Infatti, mestamente in un frangente in cui la cascata di bestemmie si è un pò calmata, Franco ha la brillantissima idea di chiedere, elemosinare il permesso per l’uscita notturna con gli amici. La risposta di Giulia? “Vuoi andare? va bene. vengo anch’io!!”.
“Vengo anchio”???!!!! Oh noooooo. Metido il suicidio. Ma ormai siamo a 2 metri da casa mia. Posso resistere. E mentre sto per scendere Franco mi dice: allora ci vediamo stasera? alle 21.30? in piazza?…anzi no, ti veniamo a prendere noi!!!!!?????!!!!
Non perderò mai più l’aliscafo!

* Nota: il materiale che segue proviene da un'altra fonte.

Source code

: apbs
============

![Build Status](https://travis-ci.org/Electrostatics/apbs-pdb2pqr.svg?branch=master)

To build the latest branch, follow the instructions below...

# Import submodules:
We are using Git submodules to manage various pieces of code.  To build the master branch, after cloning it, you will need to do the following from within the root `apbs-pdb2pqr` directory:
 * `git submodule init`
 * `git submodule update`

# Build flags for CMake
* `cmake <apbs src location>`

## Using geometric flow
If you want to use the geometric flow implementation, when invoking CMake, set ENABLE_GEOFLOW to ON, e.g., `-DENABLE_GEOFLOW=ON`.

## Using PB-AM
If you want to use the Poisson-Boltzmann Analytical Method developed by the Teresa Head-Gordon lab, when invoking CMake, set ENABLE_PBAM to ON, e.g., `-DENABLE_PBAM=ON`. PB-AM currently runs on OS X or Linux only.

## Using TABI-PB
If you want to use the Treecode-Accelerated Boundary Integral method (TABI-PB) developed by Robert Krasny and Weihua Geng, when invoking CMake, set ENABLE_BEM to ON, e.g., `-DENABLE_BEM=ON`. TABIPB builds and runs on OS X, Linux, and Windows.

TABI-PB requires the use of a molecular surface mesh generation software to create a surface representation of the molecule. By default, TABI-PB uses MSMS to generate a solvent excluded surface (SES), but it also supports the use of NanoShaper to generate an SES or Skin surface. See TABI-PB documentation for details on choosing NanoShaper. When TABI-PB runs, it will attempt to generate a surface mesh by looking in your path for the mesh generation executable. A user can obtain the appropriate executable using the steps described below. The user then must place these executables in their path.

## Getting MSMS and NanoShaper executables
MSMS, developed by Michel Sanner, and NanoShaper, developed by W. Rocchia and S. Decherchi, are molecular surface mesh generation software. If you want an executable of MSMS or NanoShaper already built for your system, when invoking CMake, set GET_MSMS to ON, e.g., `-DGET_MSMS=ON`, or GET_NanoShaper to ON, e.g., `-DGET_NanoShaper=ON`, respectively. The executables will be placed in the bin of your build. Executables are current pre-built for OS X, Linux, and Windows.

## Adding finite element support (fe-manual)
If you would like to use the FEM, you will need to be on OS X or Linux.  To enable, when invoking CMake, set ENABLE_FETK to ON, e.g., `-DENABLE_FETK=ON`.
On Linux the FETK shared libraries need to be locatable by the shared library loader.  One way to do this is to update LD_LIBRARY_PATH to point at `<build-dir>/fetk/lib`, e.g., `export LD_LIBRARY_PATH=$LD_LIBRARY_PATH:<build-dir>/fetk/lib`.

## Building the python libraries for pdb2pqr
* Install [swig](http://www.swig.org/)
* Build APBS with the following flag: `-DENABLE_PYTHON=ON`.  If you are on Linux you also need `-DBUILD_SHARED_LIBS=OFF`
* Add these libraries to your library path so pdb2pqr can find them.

E soprattutto, single a vita!!!

Giugno 13th, 2008 at 15:01
non siamo tutte così per fortuna!
Giugno 14th, 2008 at 01:03
Ma ce ne sono troppe così per sfortuna.
Giugno 14th, 2008 at 10:30
Se proprio lo vuoi sapere alle 14,15
partiva il METRO’ del MARE
…Basta essere informati e previdenti, ovvero essere sul posto giusto all’ orario giusto,magari anche 5 minuti prima e poi dai NON sono troppe COSI’!!!!!!Ricordati……….. delle “cazettelle”
Giugno 15th, 2008 at 01:31
Il metrò del mare ci impiega lo stesso tempo della mia piccola tartaruga…
Diciamo che sono la maggior parte così?
Giugno 16th, 2008 at 16:19
nono, sono tutte cosi!
e su questo non sbaglio!
Giugno 17th, 2008 at 22:04
Ma anche le delizie sono così?
Certo che catapo se ne è accorto solo ora!!!!!!!!!!!!
Giugno 18th, 2008 at 00:05
Marcic, secondo te se n’è accorto?!?!
Giugno 18th, 2008 at 12:11
io ho il prosciutto davanti agli occhi!